§ **WHAT YOU NEED TO DO**: Throughout the listing below, show every line in which "jelentős" occurs.

>>>>>

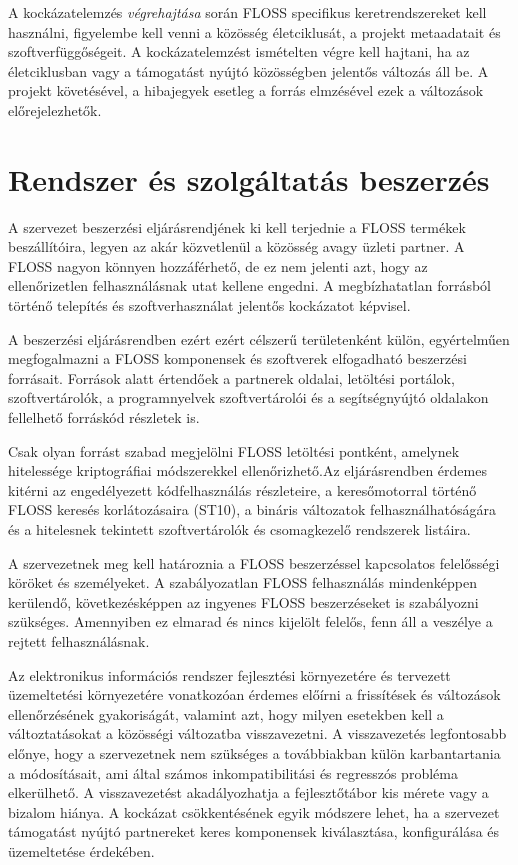 \documentclass[12pt,magyar,a4paper,oneside]{scrreprt}
\begin{document}
A kockázatelemzés \emph{végrehajtása} során FLOSS specifikus
keretrendszereket kell használni, figyelembe kell venni a közösség
életciklusát, a projekt metaadatait és szoftverfüggőségeit. A
kockázatelemzést ismételten végre kell hajtani, ha az életciklusban vagy
a támogatást nyújtó közösségben jelentős változás áll be. A projekt
követésével, a hibajegyek esetleg a forrás elmzésével ezek a változások
előrejelezhetők.

\hypertarget{rendszer-uxe9s-szolguxe1ltatuxe1s-beszerzuxe9s}{%
\section{Rendszer és szolgáltatás
beszerzés}\label{rendszer-uxe9s-szolguxe1ltatuxe1s-beszerzuxe9s}}

A szervezet beszerzési eljárásrendjének ki kell terjednie a FLOSS
termékek beszállítóira, legyen az akár közvetlenül a közösség avagy
üzleti partner. A FLOSS nagyon könnyen hozzáférhető, de ez nem jelenti
azt, hogy az ellenőrizetlen felhasználásnak utat kellene engedni. A
megbízhatatlan forrásból történő telepítés és szoftverhasználat jelentős
kockázatot képvisel.

A beszerzési eljárásrendben ezért ezért célszerű területenként külön,
egyértelműen megfogalmazni a FLOSS komponensek és szoftverek elfogadható
beszerzési forrásait. Források alatt értendőek a partnerek oldalai,
letöltési portálok, szoftvertárolók, a programnyelvek szoftvertárolói és
a segítségnyújtó oldalakon fellelhető forráskód részletek is.

Csak olyan forrást szabad megjelölni FLOSS letöltési pontként, amelynek
hitelessége kriptográfiai módszerekkel ellenőrizhető.Az eljárásrendben
érdemes kitérni az engedélyezett kódfelhasználás részleteire, a
keresőmotorral történő FLOSS keresés korlátozásaira (ST10), a bináris
változatok felhasználhatóságára és a hitelesnek tekintett
szoftvertárolók és csomagkezelő rendszerek listáira.

A szervezetnek meg kell határoznia a FLOSS beszerzéssel kapcsolatos
felelősségi köröket és személyeket. A szabályozatlan FLOSS felhasználás
mindenképpen kerülendő, következésképpen az ingyenes FLOSS beszerzéseket
is szabályozni szükséges. Amennyiben ez elmarad és nincs kijelölt
felelős, fenn áll a veszélye a rejtett felhasználásnak.

Az elektronikus információs rendszer fejlesztési környezetére és
tervezett üzemeltetési környezetére vonatkozóan érdemes előírni a
frissítések és változások ellenőrzésének gyakoriságát, valamint azt,
hogy milyen esetekben kell a változtatásokat a közösségi változatba
visszavezetni. A visszavezetés legfontosabb előnye, hogy a szervezetnek
nem szükséges a továbbiakban külön karbantartania a módosításait, ami
által számos inkompatibilitási és regresszós probléma elkerülhető. A
visszavezetést akadályozhatja a fejlesztőtábor kis mérete vagy a bizalom
hiánya. A kockázat csökkentésének egyik módszere lehet, ha a szervezet
támogatást nyújtó partnereket keres komponensek kiválasztása,
konfigurálása és üzemeltetése érdekében.
\end{document}
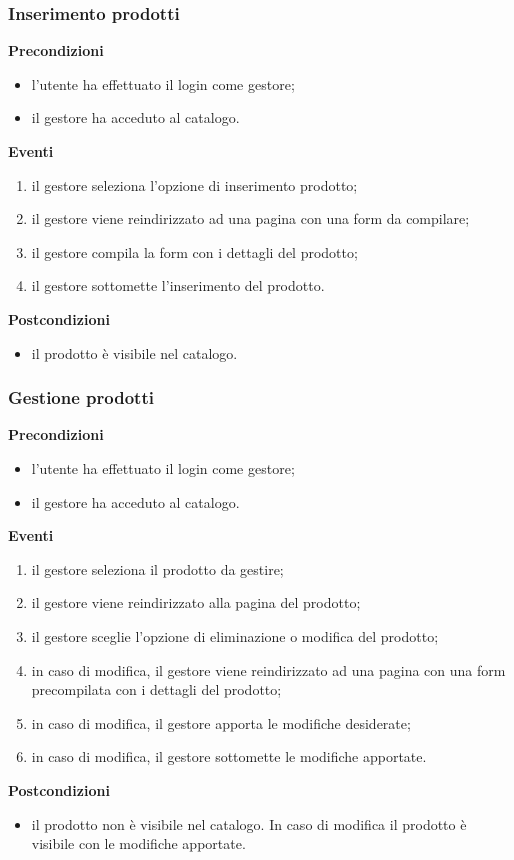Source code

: \documentclass[a4paper, 14pt]{article}
\begin{document}
\begin{flushleft}
			\bigskip
			\subsubsection{Inserimento prodotti}
			\textbf{Precondizioni}
			\begin{itemize}
				\item l'utente ha effettuato il login come gestore;
				\item il gestore ha acceduto al catalogo.
			\end{itemize}
			\textbf{Eventi}
			\begin{enumerate}
				\item il gestore seleziona l'opzione di inserimento prodotto;
				\item il gestore viene reindirizzato ad una pagina con una form da compilare;
				\item il gestore compila la form con i dettagli del prodotto;
				\item il gestore sottomette l'inserimento del prodotto.
			\end{enumerate}
			\textbf{Postcondizioni}
			\begin{itemize}
				\item il prodotto è visibile nel catalogo.
			\end{itemize}
			
			\bigskip
			\subsubsection{Gestione prodotti}
			\textbf{Precondizioni}
			\begin{itemize}
				\item l'utente ha effettuato il login come gestore;
				\item il gestore ha acceduto al catalogo.
			\end{itemize}
			\textbf{Eventi}
			\begin{enumerate}
				\item il gestore seleziona il prodotto da gestire;
				\item il gestore viene reindirizzato alla pagina del prodotto;
				\item il gestore sceglie l'opzione di eliminazione o modifica del prodotto;
				\item in caso di modifica, il gestore viene reindirizzato ad una pagina con una form precompilata con i dettagli del prodotto;
				\item in caso di modifica, il gestore apporta le modifiche desiderate;
				\item in caso di modifica, il gestore sottomette le modifiche apportate.
			\end{enumerate}
			\textbf{Postcondizioni}
			\begin{itemize}
				\item il prodotto non è visibile nel catalogo. In caso di modifica il prodotto è visibile con le modifiche apportate.
			\end{itemize}
		

\end{flushleft}
\end{document}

<<<<<

§ **RESPONSE TO THIS EXERCISE**:
a támogatást nyújtó közösségben jelentős változás áll be. A projekt
megbízhatatlan forrásból történő telepítés és szoftverhasználat jelentős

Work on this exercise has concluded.